| Problem requirements |
Show all lines from the records below in which the string "fields" is present.

| Collection entries |
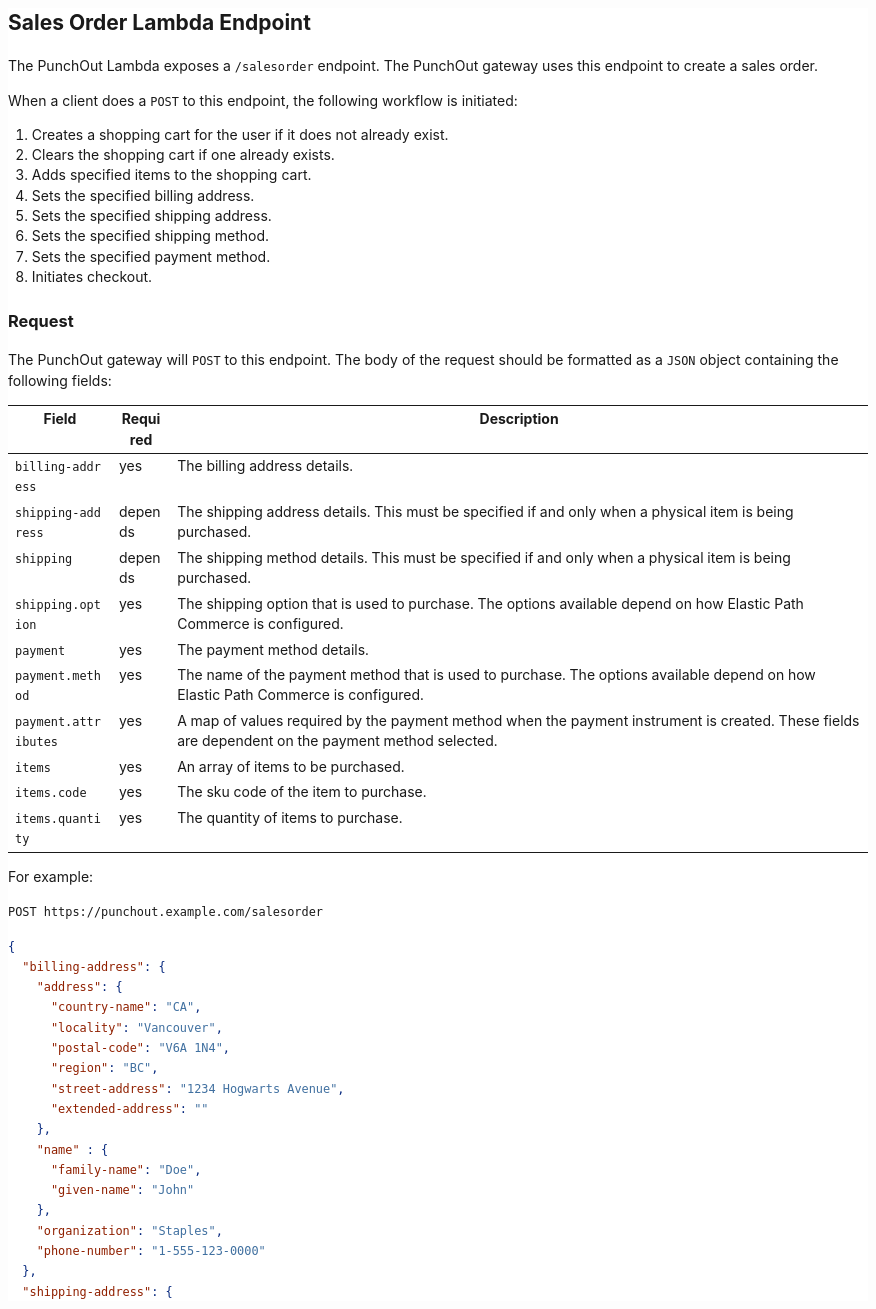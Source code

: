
 ```json
```

## Sales Order Lambda Endpoint

The PunchOut Lambda exposes a `/salesorder` endpoint. The PunchOut gateway uses this endpoint to create a sales order.

When a client does a `POST` to this endpoint, the following workflow is initiated:

1. Creates a shopping cart for the user if it does not already exist.
2. Clears the shopping cart if one already exists.
3. Adds specified items to the shopping cart.
4. Sets the specified billing address.
5. Sets the specified shipping address.
6. Sets the specified shipping method.
7. Sets the specified payment method.
8. Initiates checkout.

### Request

The PunchOut gateway will `POST` to this endpoint. The body of the request should be formatted as a `JSON` object containing the following fields:

| Field | Required | Description |
| ------ | ------- | ----------- |
| `billing-address` | yes | The billing address details. |
| `shipping-address` | depends | The shipping address details. This must be specified if and only when a physical item is being purchased. |
| `shipping` | depends | The shipping method details. This must be specified if and only when a physical item is being purchased. |
| `shipping.option` | yes | The shipping option that is used to purchase. The options available depend on how Elastic Path Commerce is configured. |
| `payment` | yes | The payment method details. |
| `payment.method` | yes | The name of the payment method that is used to purchase. The options available depend on how Elastic Path Commerce is configured. |
| `payment.attributes` | yes | A map of values required by the payment method when the payment instrument is created. These fields are dependent on the payment method selected. |
| `items` | yes | An array of items to be purchased. |
| `items.code` | yes | The sku code of the item to purchase. |
| `items.quantity` | yes | The quantity of items to purchase. |

For example:

`POST https://punchout.example.com/salesorder`

```json
{
  "billing-address": {
    "address": {
      "country-name": "CA",
      "locality": "Vancouver",
      "postal-code": "V6A 1N4",
      "region": "BC",
      "street-address": "1234 Hogwarts Avenue",
      "extended-address": ""
    },
    "name" : {
      "family-name": "Doe",
      "given-name": "John"
    },
    "organization": "Staples",
    "phone-number": "1-555-123-0000"
  },
  "shipping-address": {
```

| Solution |
The PunchOut gateway will `POST` to this endpoint. The body of the request should be formatted as a `JSON` object containing the following fields:
| `payment.attributes` | yes | A map of values required by the payment method when the payment instrument is created. These fields are dependent on the payment method selected. |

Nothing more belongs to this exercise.